Determine how many lines in the records hold the word "with". Return the number alone.

─── Material shown

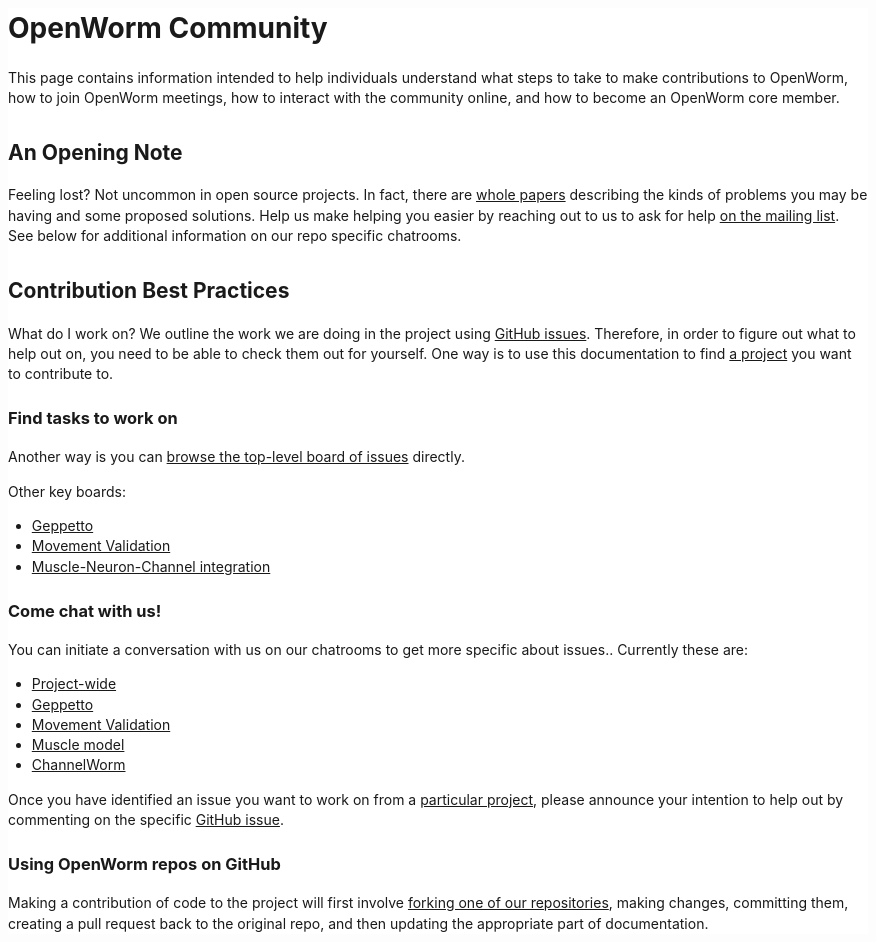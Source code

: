 OpenWorm Community
==================

This page contains information intended to help individuals understand what steps to take to make contributions to OpenWorm, how to join OpenWorm meetings, how to interact with the community online, and how to become an OpenWorm core member.

An Opening Note
---------------

Feeling lost? Not uncommon in open source projects. In fact, there are [whole papers](http://www.igor.pro.br/publica/papers/OSS2014.pdf) describing the kinds of problems you may be having and some proposed solutions. Help us make helping you easier by reaching out to us to ask for help [on the mailing list](https://groups.google.com/forum/?fromgroups#!forum/openworm-discuss).  See below for
additional information on our repo specific chatrooms.

Contribution Best Practices
---------------------------

What do I work on? We outline the work we are doing in the project using [GitHub issues](https://guides.github.com/features/issues/). Therefore, in order to figure out what to help out on, you need to be able to check them out for yourself. One way is to use this documentation to find [a project](/Projects/) you want to contribute to.

### Find tasks to work on

Another way is you can [browse the top-level board of issues](https://waffle.io/openworm/openworm) directly.

Other key boards:

- [Geppetto](https://waffle.io/openworm/org.geppetto)
- [Movement Validation](https://waffle.io/openworm/movement_validation)
- [Muscle-Neuron-Channel integration](https://waffle.io/VahidGh/ChannelWorm)

### Come chat with us!

You can initiate a conversation with us on our chatrooms to get more specific about issues..  Currently these are:

- [Project-wide](https://gitter.im/openworm/OpenWorm)
- [Geppetto](https://gitter.im/openworm/org.geppetto)
- [Movement Validation](https://gitter.im/openworm/movement_validation)
- [Muscle model](https://gitterm.im/openworm/muscle_model)
- [ChannelWorm](https://gitter.im/VahidGh/ChannelWorm)

Once you have identified an issue you want to work on from a [particular project](/Projects/projects/), please announce your intention to help out by commenting on the specific [GitHub issue](github/#contributing-and-resolving-issues).

### Using OpenWorm repos on GitHub

Making a contribution of code to the project will first involve [forking one of our repositories](github/#forking-github-repositories), making changes, committing them, creating a pull request back to the original repo, and then updating the appropriate part of documentation.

──────

**Solution to this problem:** 3